Some of the most wondrous moments in David Lynch's Lost Highway owe significantly to the aural genius of Nine Inch Nails' Trent Reznor. His thick, ambient drones – during the film's mysterious video sequences – give the fated house where the film's two main characters, Fred and Renee, live a life all its own; it's as if the walls were breathing and murmuring, or trying to whisper horrid secrets. In his own way, Reznor has created a tense and powerful soundscape here that is as inventive (and likely to be as style defining) as Bernard Herrmann's orchestration for the famous shower scene in Alfred Hitchcock's Psycho.
Like Lynch, Reznor is one of the artists who is helping to change popular culture's mainstream sensibility. His 1994 album, The Downward Spiral, is among the most radical sound assemblies ever to become a multimillion seller, and also one of the most ingenious: It mixes violent textures with lovely melodies, all to frame a harrowing, deeply affecting story of one man's descent into his own abject soul. The effort made Reznor a major star – and a busy one. In the years since, he has toured with Nine Inch Nails, supported David Bowie on another big tour, produced the startling soundtrack for Oliver Stone's Natural Born Killers and also helped produce three CDs for shock-rock fave Marilyn Manson, including Antichrist Superstar. Reznor also became a target for cultural moralists William Bennett and C. DeLores Tucker, who expressed outrage at what they viewed as his music's assault on decency. What Bennett and Tucker fail to comprehend is that there's more than one mainstream in America. There's also a mainstream in which people acknowledge and cope with pain and fear and anger. It's not a small one; if it were, there wouldn't be so much disturbing or so-called dangerous art that is also so popular. Reznor is a star not just because he makes great sounds or looks sexy; he's also a star because his audience likes and needs to hear what he has to say.
His new songs on the Lost Highway soundtrack (which also includes new music by the Smashing Pumpkins, Marilyn Manson, Lou Reed and David Bowie, among others) are the only things we'll be hearing from Reznor for a while. He's working simultaneously on two new records, but he isn't willing to say when they'll be released. I interviewed him twice – once in his Los Angeles hotel room and a second time during a late-night phone conversation. I found him to be a gentle-mannered, soft-spoken and steadily thoughtful man who isn't afraid to say strong things.
How did you come to work with David Lynch?

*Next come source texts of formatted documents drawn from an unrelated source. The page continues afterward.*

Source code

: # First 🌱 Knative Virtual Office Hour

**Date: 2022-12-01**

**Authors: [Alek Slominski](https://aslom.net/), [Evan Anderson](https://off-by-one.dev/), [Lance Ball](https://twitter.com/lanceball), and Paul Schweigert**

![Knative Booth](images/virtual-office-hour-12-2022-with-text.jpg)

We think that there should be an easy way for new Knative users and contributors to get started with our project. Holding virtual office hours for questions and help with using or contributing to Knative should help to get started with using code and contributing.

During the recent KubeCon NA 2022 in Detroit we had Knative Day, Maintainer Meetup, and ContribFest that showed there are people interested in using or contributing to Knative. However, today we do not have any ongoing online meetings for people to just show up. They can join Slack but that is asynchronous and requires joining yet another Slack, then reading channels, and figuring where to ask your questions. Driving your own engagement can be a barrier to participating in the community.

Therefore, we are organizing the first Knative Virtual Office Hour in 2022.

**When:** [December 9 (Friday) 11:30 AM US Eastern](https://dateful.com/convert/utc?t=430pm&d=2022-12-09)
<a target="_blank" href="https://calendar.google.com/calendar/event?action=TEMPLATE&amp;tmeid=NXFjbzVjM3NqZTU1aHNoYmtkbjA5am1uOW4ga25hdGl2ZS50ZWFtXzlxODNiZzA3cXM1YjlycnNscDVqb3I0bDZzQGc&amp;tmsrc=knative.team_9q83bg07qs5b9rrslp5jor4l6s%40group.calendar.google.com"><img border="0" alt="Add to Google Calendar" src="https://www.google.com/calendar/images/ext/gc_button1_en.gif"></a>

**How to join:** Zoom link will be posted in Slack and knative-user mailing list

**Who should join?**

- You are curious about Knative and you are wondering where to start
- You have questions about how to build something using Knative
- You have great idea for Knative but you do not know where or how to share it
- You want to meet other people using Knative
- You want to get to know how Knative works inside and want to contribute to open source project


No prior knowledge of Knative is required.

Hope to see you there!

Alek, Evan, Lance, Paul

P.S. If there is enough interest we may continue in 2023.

He was looking for somebody to provide some of the sound for Lost Highway, and a friend suggested he give me a call. I hadn't seen the film, but I'm a huge David Lynch fan – we used to hold up Nine Inch Nails shows just so we could watch the latest Twin Peaks. So we set up a weekend for him to come to my place in New Orleans. At first it was like the most high-pressure situation ever. It was literally one minute, "Hi, I'm David Lynch," and he's cooler than I even imagined he would be. Three minutes later, he's saying: "Well, let's go in the studio and get started." Then he'd describe a scene and say, "Here's what I want. Now, there's a police car chasing Fred down the highway, and I want you to picture this: There's a box, OK? And in this box there's snakes coming out; snakes whizzing past your face. So, what I want is the sound of that – the snakes whizzing out of the box – but it's got to be like impending doom." And he hadn't brought any footage with him. He says, "OK, OK, go ahead. Give me that sound."

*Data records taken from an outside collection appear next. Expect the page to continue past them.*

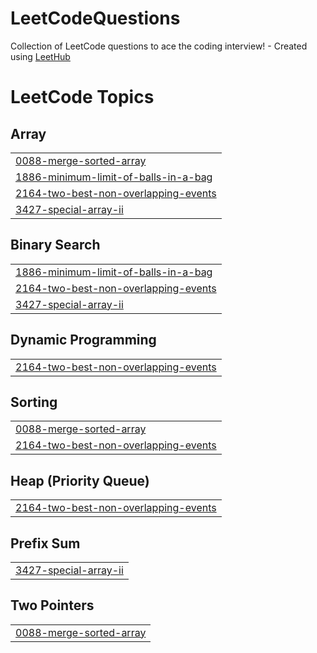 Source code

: # LeetCodeQuestions
Collection of LeetCode questions to ace the coding interview! - Created using [LeetHub](https://github.com/QasimWani/LeetHub)

<!---LeetCode Topics Start-->
# LeetCode Topics
## Array
|  |
| ------- |
| [0088-merge-sorted-array](https://github.com/prabusubra/LeetCodeQuestions/tree/master/0088-merge-sorted-array) |
| [1886-minimum-limit-of-balls-in-a-bag](https://github.com/prabusubra/LeetCodeQuestions/tree/master/1886-minimum-limit-of-balls-in-a-bag) |
| [2164-two-best-non-overlapping-events](https://github.com/prabusubra/LeetCodeQuestions/tree/master/2164-two-best-non-overlapping-events) |
| [3427-special-array-ii](https://github.com/prabusubra/LeetCodeQuestions/tree/master/3427-special-array-ii) |
## Binary Search
|  |
| ------- |
| [1886-minimum-limit-of-balls-in-a-bag](https://github.com/prabusubra/LeetCodeQuestions/tree/master/1886-minimum-limit-of-balls-in-a-bag) |
| [2164-two-best-non-overlapping-events](https://github.com/prabusubra/LeetCodeQuestions/tree/master/2164-two-best-non-overlapping-events) |
| [3427-special-array-ii](https://github.com/prabusubra/LeetCodeQuestions/tree/master/3427-special-array-ii) |
## Dynamic Programming
|  |
| ------- |
| [2164-two-best-non-overlapping-events](https://github.com/prabusubra/LeetCodeQuestions/tree/master/2164-two-best-non-overlapping-events) |
## Sorting
|  |
| ------- |
| [0088-merge-sorted-array](https://github.com/prabusubra/LeetCodeQuestions/tree/master/0088-merge-sorted-array) |
| [2164-two-best-non-overlapping-events](https://github.com/prabusubra/LeetCodeQuestions/tree/master/2164-two-best-non-overlapping-events) |
## Heap (Priority Queue)
|  |
| ------- |
| [2164-two-best-non-overlapping-events](https://github.com/prabusubra/LeetCodeQuestions/tree/master/2164-two-best-non-overlapping-events) |
## Prefix Sum
|  |
| ------- |
| [3427-special-array-ii](https://github.com/prabusubra/LeetCodeQuestions/tree/master/3427-special-array-ii) |
## Two Pointers
|  |
| ------- |
| [0088-merge-sorted-array](https://github.com/prabusubra/LeetCodeQuestions/tree/master/0088-merge-sorted-array) |
<!---LeetCode Topics End-->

He wasn't doing it to intimidate me. At the same time, I had to tell him, "David, I'm not a film-effects guy, I don't have ad clients, and I'm not used to being in this environment. I don't work that way, so respect that and understand that I just need a few moments to be alone, so that I know that when I suck, no one is knowing I'm sucking, and then I'll give you the good stuff." I'm thinking, "Boy, he must think I really suck now." But by the end it went cool. And then he turned over all the music that was in the film and asked me to make a CD out of it. So I've done my best to make the CD a fair representation of the film, because this isn't Mortal Kombat, you know. This is David's movie. To the person who hates pop music who buys this David Lynch soundtrack, they will get what they want out of it. At the same time, I want it to have some degree of accessibility for the 13-, 14-year-old kid who buys it because I have a new song on it; or for the Smashing Pumpkins fan who buys it for that. Anyway, I think the whole thing flows, and that's my main contribution to that project.
What was your estimation of the film?
When I saw the finished one, I thought, "Fuck, this is fantastic." It's abstract and bizarre, but it also has enough payoff. But there is that one weird night in the movie [when Fred transforms into Pete Dayton]. I wanted to know what the fuck happened that night.
There's no really easy closure in the movie. It's more like a Mobius-strip story than a beginning-to-end narrative. That may prove difficult for some viewers. . . .
But that's another reason to praise [Lynch], in the sense that he's not really catering to them. You get it or you don't. When I saw Blue Velvet, I walked out of the theater changed and very shaken. I talked to someone later, and they said, "Didn't you think that was funny?" I didn't think it was funny. I was terrified because, when I saw it, I realized I would have done exactly the same thing as Kyle MacLachlan's character. I would've tried to sneak in, I would've felt for her – I would've done it all. I also remember the Twin Peaks episode where Leland bashes Maddie's head against the wall, and then he's driving his car with the body in the back. I thought, "This is the scariest, most violent thing I've ever seen on television, ever. Fuckin'-A, someone got away with it." I could also see why people had a problem with it. It wasn't, you know, Fresh Prince of Bel Air.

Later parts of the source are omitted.